The utter destruction of divorce cannot be underestimated. It comes in like a tornado and hurls the house, the contents and family members literally out the door. That my life has been a mad scramble in the last three months is an understatement. House closed, moved, storage bins, holidays, gift wrap, forget cards, flying, driving, writing, interviewing, bill paying, unpacking, de-boxing, loading, unloading, holding my breath until my life is in some kind of order again, please. I amuse myself with the absurdities that you find yourself in. For example, before the D, I had a life, a purpose, a home, a definable rhythm of schedules and vacations, now my purpose is suddenly how to fit what was my life into my new rental apt. How after spending years building, decorating, choosing, investing in favorite fabrics, sofas and chairs, etc., not even my half that I ended up with fits into the apartment, so now this is where my focus is:How do I fit my life into this random rental apt., and the question is, is that the right question? Am I supposed to sell, consign, give away all those things, chairs, furniture, plates, glasses, vases, books because they don't fit into my random rental apartment? How long do you carry on the financial load of storage bins? The consensus says get rid of it all. The kids will want new stuff or will want to buy their own things based on their taste later. By the time, they would want any of it, too, the storage fees will be more then the value of the things in them.

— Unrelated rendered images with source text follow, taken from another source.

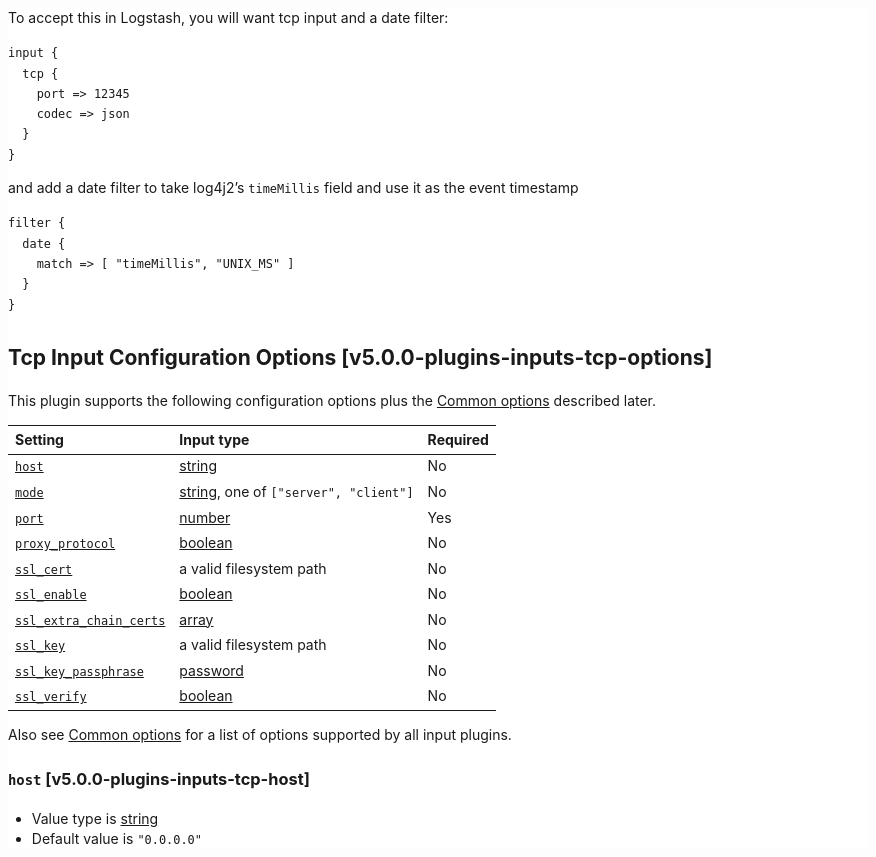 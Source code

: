 To accept this in Logstash, you will want tcp input and a date filter:

```
input {
  tcp {
    port => 12345
    codec => json
  }
}
```

and add a date filter to take log4j2’s `timeMillis` field and use it as the event timestamp

```
filter {
  date {
    match => [ "timeMillis", "UNIX_MS" ]
  }
}
```

## Tcp Input Configuration Options [v5.0.0-plugins-inputs-tcp-options]

This plugin supports the following configuration options plus the [Common options](v5-0-0-plugins-inputs-tcp.md#v5.0.0-plugins-inputs-tcp-common-options) described later.

| Setting | Input type | Required |
| :- | :- | :- |
| [`host`](v5-0-0-plugins-inputs-tcp.md#v5.0.0-plugins-inputs-tcp-host) | [string](/lsr/value-types.md#string) | No |
| [`mode`](v5-0-0-plugins-inputs-tcp.md#v5.0.0-plugins-inputs-tcp-mode) | [string](/lsr/value-types.md#string), one of `["server", "client"]` | No |
| [`port`](v5-0-0-plugins-inputs-tcp.md#v5.0.0-plugins-inputs-tcp-port) | [number](/lsr/value-types.md#number) | Yes |
| [`proxy_protocol`](v5-0-0-plugins-inputs-tcp.md#v5.0.0-plugins-inputs-tcp-proxy_protocol) | [boolean](/lsr/value-types.md#boolean) | No |
| [`ssl_cert`](v5-0-0-plugins-inputs-tcp.md#v5.0.0-plugins-inputs-tcp-ssl_cert) | a valid filesystem path | No |
| [`ssl_enable`](v5-0-0-plugins-inputs-tcp.md#v5.0.0-plugins-inputs-tcp-ssl_enable) | [boolean](/lsr/value-types.md#boolean) | No |
| [`ssl_extra_chain_certs`](v5-0-0-plugins-inputs-tcp.md#v5.0.0-plugins-inputs-tcp-ssl_extra_chain_certs) | [array](/lsr/value-types.md#array) | No |
| [`ssl_key`](v5-0-0-plugins-inputs-tcp.md#v5.0.0-plugins-inputs-tcp-ssl_key) | a valid filesystem path | No |
| [`ssl_key_passphrase`](v5-0-0-plugins-inputs-tcp.md#v5.0.0-plugins-inputs-tcp-ssl_key_passphrase) | [password](/lsr/value-types.md#password) | No |
| [`ssl_verify`](v5-0-0-plugins-inputs-tcp.md#v5.0.0-plugins-inputs-tcp-ssl_verify) | [boolean](/lsr/value-types.md#boolean) | No |

Also see [Common options](v5-0-0-plugins-inputs-tcp.md#v5.0.0-plugins-inputs-tcp-common-options) for a list of options supported by all input plugins.

### `host` [v5.0.0-plugins-inputs-tcp-host]

* Value type is [string](/lsr/value-types.md#string)
* Default value is `"0.0.0.0"`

This is where I am left after the tornado, picking up the physical pieces of our life, all the things we built around our family, the physical manifestation of a home. Divorce tears through like a tornado ripping my chintz curtains off the wall and hurling them into a heap, sofas got heaved out, antiques pulled away, lamp shades torn, drawers dumped into cardboard boxes. Moving is one big mess. What was once a beautifully appointed home that friends and acquaintances would remark "what a great job you did", that my children and I loved, and found comfort in, the destructive force of divorce came in with the terror of a twister and has strewn everything all over. Now in the aftermath, I go through, picking through the pieces that were our life, and choose what will fit into my random rental apt.
That my ex emails me wanting something that was mediated over as going to me, or wanting a salt and pepper shaker, as I wade through the rubble, is back to the absurdity of it all. The tornado doesn't know its effects.
Practical will win over desire. Cost will determine what's doable. The truth is my life will not look anything like it did before and it will be some time before I have a home again, one that I own and planned for and feel rooted in. When you get hit and thrown by a tornado, and you don't have the financial where-with-all to go out and buy a new place, you settle and make a home where you can. Wherever I am, that is home, for me and for my children, and that always will be true.
So back to the task at hand: How can I fit my life into this random rental apartment? Okay, coffee table, out, I love it but can't fit it. Blue chair, out. Dining room table doesn't fit. Hmmm. Oh well, who needs it?